▶ _Action item_: Every line of the records below that holds the word "using" belongs in the answer.

(Stored data entries)
━━━━━━━━━━━━━━━━

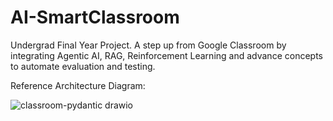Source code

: # AI-SmartClassroom
Undergrad Final Year Project. A step up from Google Classroom by integrating Agentic AI, RAG, Reinforcement Learning and advance concepts to automate evaluation and testing.
<br>

Reference Architecture Diagram:

![classroom-pydantic drawio](https://github.com/user-attachments/assets/ea837b6b-0b91-4d47-bcf1-e763f3764741)
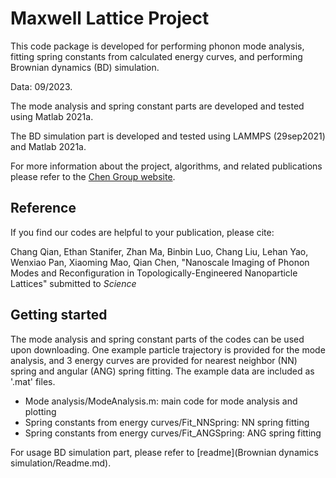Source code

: # Maxwell Lattice Project

This code package is developed for performing phonon mode analysis, fitting spring constants from calculated energy curves, and performing Brownian dynamics (BD) simulation.

Data: 09/2023.

The mode analysis and spring constant parts are developed and tested using Matlab 2021a.  

The BD simulation part is developed and tested using LAMMPS (29sep2021) and Matlab 2021a.

For more information about the project, algorithms, and related publications please refer to the [Chen Group website](https://chenlab.matse.illinois.edu/).  

## Reference
If you find our codes are helpful to your publication, please cite:

Chang Qian, Ethan Stanifer, Zhan Ma, Binbin Luo, Chang Liu, Lehan Yao, Wenxiao Pan,  Xiaoming Mao, Qian Chen, "Nanoscale Imaging of Phonon Modes and Reconfiguration in Topologically-Engineered Nanoparticle Lattices" submitted to _Science_

## Getting started

The mode analysis and spring constant parts of the codes can be used upon downloading. One example particle trajectory is provided for the mode analysis, and 3 energy curves are provided for nearest neighbor (NN) spring and angular (ANG) spring fitting. The example data are included as '.mat' files.
- Mode analysis/ModeAnalysis.m: main code for mode analysis and plotting
- Spring constants from energy curves/Fit_NNSpring: NN spring fitting
- Spring constants from energy curves/Fit_ANGSpring: ANG spring fitting
  
For usage BD simulation part, please refer to [readme](Brownian dynamics simulation/Readme.md).
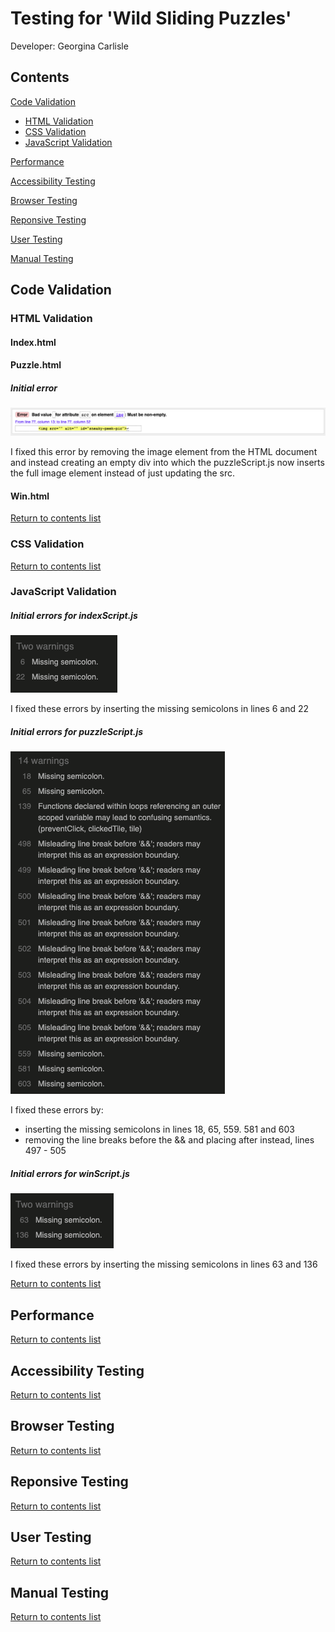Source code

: # Testing for 'Wild Sliding Puzzles'
Developer: Georgina Carlisle

## Contents

[Code Validation](#code-validation)
- [HTML Validation](#html-validation)
- [CSS Validation](#css-validation)
- [JavaScript Validation](#javascript-validation)

[Performance](#performance)

[Accessibility Testing](#accessibility-testing)

[Browser Testing](#browser-testing)

[Reponsive Testing](#reponsive-testing)

[User Testing](#user-testing)

[Manual Testing](#manual-testing)

## Code Validation

### HTML Validation

#### Index.html

#### Puzzle.html

##### Initial error

![Image showing validation error for puzzle.html](documentation/code-validation/puzzle.html-validation-error.png)

I fixed this error by removing the image element from the HTML document and instead creating an empty div into which the puzzleScript.js now inserts the full image element instead of just updating the src.

#### Win.html

[Return to contents list](#contents)

### CSS Validation

[Return to contents list](#contents)

### JavaScript Validation

##### Initial errors for indexScript.js

![Image showing validation errors for indexScript.js](documentation/code-validation/indexScript.js-validation-errors.png)

I fixed these errors by inserting the missing semicolons in lines 6 and 22

##### Initial errors for puzzleScript.js

![Image showing validation errors for puzzleScript.js](documentation/code-validation/puzzleScript.js-validation-errors.png)

I fixed these errors by:
- inserting the missing semicolons in lines 18, 65, 559. 581 and 603
- removing the line breaks before the && and placing after instead, lines 497 - 505

##### Initial errors for winScript.js

![Image showing validation errors for winScript.js](documentation/code-validation/winScript.js-validation-errors.png)

I fixed these errors by inserting the missing semicolons in lines 63 and 136

[Return to contents list](#contents)

## Performance

[Return to contents list](#contents)

## Accessibility Testing

[Return to contents list](#contents)

## Browser Testing

[Return to contents list](#contents)

## Reponsive Testing

[Return to contents list](#contents)

## User Testing

[Return to contents list](#contents)

## Manual Testing

[Return to contents list](#contents)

━━━━━━━━━━━━━━━━

▶ _Result of this exercise_:
The mode analysis and spring constant parts are developed and tested using Matlab 2021a.  
The BD simulation part is developed and tested using LAMMPS (29sep2021) and Matlab 2021a.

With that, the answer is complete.